### Work instruction:
One part of the entries below is wanted: the lines from the one containing "delle classi per" through the one containing "La componente di". Write those out exactly and nothing else.

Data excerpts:
::::::::::

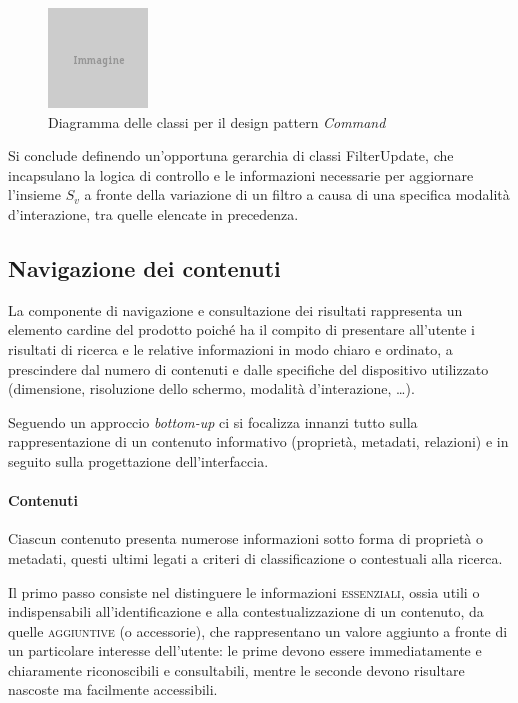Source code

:\begin{figure}[ht]
	\begin{center}
		\includegraphics{placeholder.png}
		\caption{Diagramma delle classi per il design pattern \textit{Command}}
		\label{fig:tesi:stage:design:design-pattern-command}
	\end{center}
\end{figure}

Si conclude definendo un'opportuna gerarchia di classi \textsf{FilterUpdate}, che incapsulano la logica di controllo e le informazioni necessarie per aggiornare l'insieme $S_v$ a fronte della variazione di un filtro a causa di una specifica modalità d'interazione, tra quelle elencate in precedenza.

\subsection{Navigazione dei contenuti}
La componente di navigazione e consultazione dei risultati rappresenta un elemento cardine del prodotto poiché ha il compito di presentare all'utente i risultati di ricerca e le relative informazioni in modo chiaro e ordinato, a prescindere dal numero di contenuti e dalle specifiche del dispositivo utilizzato (dimensione, risoluzione dello schermo, modalità d'interazione, \ldots).

Seguendo un approccio \textit{bottom-up} ci si focalizza innanzi tutto sulla rappresentazione di un contenuto informativo (proprietà, metadati, relazioni) e in seguito sulla progettazione dell'interfaccia.

\paragraph{Contenuti}
Ciascun contenuto presenta numerose informazioni sotto forma di proprietà o metadati, questi ultimi legati a criteri di classificazione o contestuali alla ricerca.

Il primo passo consiste nel distinguere le informazioni \textsc{essenziali}, ossia utili o indispensabili all'identificazione e alla contestualizzazione di un contenuto, da quelle \textsc{aggiuntive} (o accessorie), che rappresentano un valore aggiunto a fronte di un particolare interesse dell'utente: le prime devono essere immediatamente e chiaramente riconoscibili e consultabili, mentre le seconde devono risultare nascoste ma facilmente accessibili.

::::::::::

### Task result:
		\caption{Diagramma delle classi per il design pattern \textit{Command}}
		\label{fig:tesi:stage:design:design-pattern-command}
	\end{center}
\end{figure}

Si conclude definendo un'opportuna gerarchia di classi \textsf{FilterUpdate}, che incapsulano la logica di controllo e le informazioni necessarie per aggiornare l'insieme $S_v$ a fronte della variazione di un filtro a causa di una specifica modalità d'interazione, tra quelle elencate in precedenza.

\subsection{Navigazione dei contenuti}
La componente di navigazione e consultazione dei risultati rappresenta un elemento cardine del prodotto poiché ha il compito di presentare all'utente i risultati di ricerca e le relative informazioni in modo chiaro e ordinato, a prescindere dal numero di contenuti e dalle specifiche del dispositivo utilizzato (dimensione, risoluzione dello schermo, modalità d'interazione, \ldots).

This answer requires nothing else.